§ Problem requirements:
Find every line below with the word "downloads" in it, and copy each one.

*** Opening Task material ***

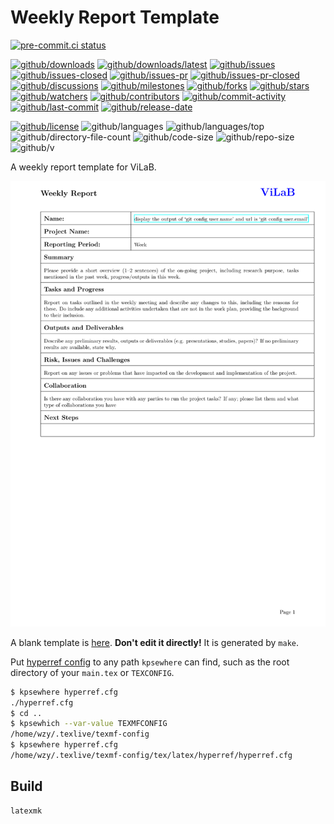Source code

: # Weekly Report Template

[![pre-commit.ci status](https://results.pre-commit.ci/badge/github/Freed-Wu/weekly-report-template/main.svg)](https://results.pre-commit.ci/latest/github/Freed-Wu/weekly-report-template/main)

[![github/downloads](https://shields.io/github/downloads/Freed-Wu/weekly-report-template/total)](https://github.com/Freed-Wu/weekly-report-template/releases)
[![github/downloads/latest](https://shields.io/github/downloads/Freed-Wu/weekly-report-template/latest/total)](https://github.com/Freed-Wu/weekly-report-template/releases/latest)
[![github/issues](https://shields.io/github/issues/Freed-Wu/weekly-report-template)](https://github.com/Freed-Wu/weekly-report-template/issues)
[![github/issues-closed](https://shields.io/github/issues-closed/Freed-Wu/weekly-report-template)](https://github.com/Freed-Wu/weekly-report-template/issues?q=is%3Aissue+is%3Aclosed)
[![github/issues-pr](https://shields.io/github/issues-pr/Freed-Wu/weekly-report-template)](https://github.com/Freed-Wu/weekly-report-template/pulls)
[![github/issues-pr-closed](https://shields.io/github/issues-pr-closed/Freed-Wu/weekly-report-template)](https://github.com/Freed-Wu/weekly-report-template/pulls?q=is%3Apr+is%3Aclosed)
[![github/discussions](https://shields.io/github/discussions/Freed-Wu/weekly-report-template)](https://github.com/Freed-Wu/weekly-report-template/discussions)
[![github/milestones](https://shields.io/github/milestones/all/Freed-Wu/weekly-report-template)](https://github.com/Freed-Wu/weekly-report-template/milestones)
[![github/forks](https://shields.io/github/forks/Freed-Wu/weekly-report-template)](https://github.com/Freed-Wu/weekly-report-template/network/members)
[![github/stars](https://shields.io/github/stars/Freed-Wu/weekly-report-template)](https://github.com/Freed-Wu/weekly-report-template/stargazers)
[![github/watchers](https://shields.io/github/watchers/Freed-Wu/weekly-report-template)](https://github.com/Freed-Wu/weekly-report-template/watchers)
[![github/contributors](https://shields.io/github/contributors/Freed-Wu/weekly-report-template)](https://github.com/Freed-Wu/weekly-report-template/graphs/contributors)
[![github/commit-activity](https://shields.io/github/commit-activity/w/Freed-Wu/weekly-report-template)](https://github.com/Freed-Wu/weekly-report-template/graphs/commit-activity)
[![github/last-commit](https://shields.io/github/last-commit/Freed-Wu/weekly-report-template)](https://github.com/Freed-Wu/weekly-report-template/commits)
[![github/release-date](https://shields.io/github/release-date/Freed-Wu/weekly-report-template)](https://github.com/Freed-Wu/weekly-report-template/releases/latest)

[![github/license](https://shields.io/github/license/Freed-Wu/weekly-report-template)](https://github.com/Freed-Wu/weekly-report-template/blob/main/LICENSE)
![github/languages](https://shields.io/github/languages/count/Freed-Wu/weekly-report-template)
![github/languages/top](https://shields.io/github/languages/top/Freed-Wu/weekly-report-template)
![github/directory-file-count](https://shields.io/github/directory-file-count/Freed-Wu/weekly-report-template)
![github/code-size](https://shields.io/github/languages/code-size/Freed-Wu/weekly-report-template)
![github/repo-size](https://shields.io/github/repo-size/Freed-Wu/weekly-report-template)
![github/v](https://shields.io/github/v/release/Freed-Wu/weekly-report-template)

A weekly report template for ViLaB.

![preview](images/main-1.png)

A blank template is [here](template.tex).
**Don't edit it directly!** It is generated by `make`.

Put [hyperref config](hyperref.cfg) to any path `kpsewhere` can find, such as
the root directory of your `main.tex` or `TEXCONFIG`.

```sh
$ kpsewhere hyperref.cfg
./hyperref.cfg
$ cd ..
$ kpsewhich --var-value TEXMFCONFIG
/home/wzy/.texlive/texmf-config
$ kpsewhere hyperref.cfg
/home/wzy/.texlive/texmf-config/tex/latex/hyperref/hyperref.cfg
```

## Build

```sh
latexmk
```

*** Closing Task material ***

§ Output of the exercise:
[![github/downloads](https://shields.io/github/downloads/Freed-Wu/weekly-report-template/total)](https://github.com/Freed-Wu/weekly-report-template/releases)
[![github/downloads/latest](https://shields.io/github/downloads/Freed-Wu/weekly-report-template/latest/total)](https://github.com/Freed-Wu/weekly-report-template/releases/latest)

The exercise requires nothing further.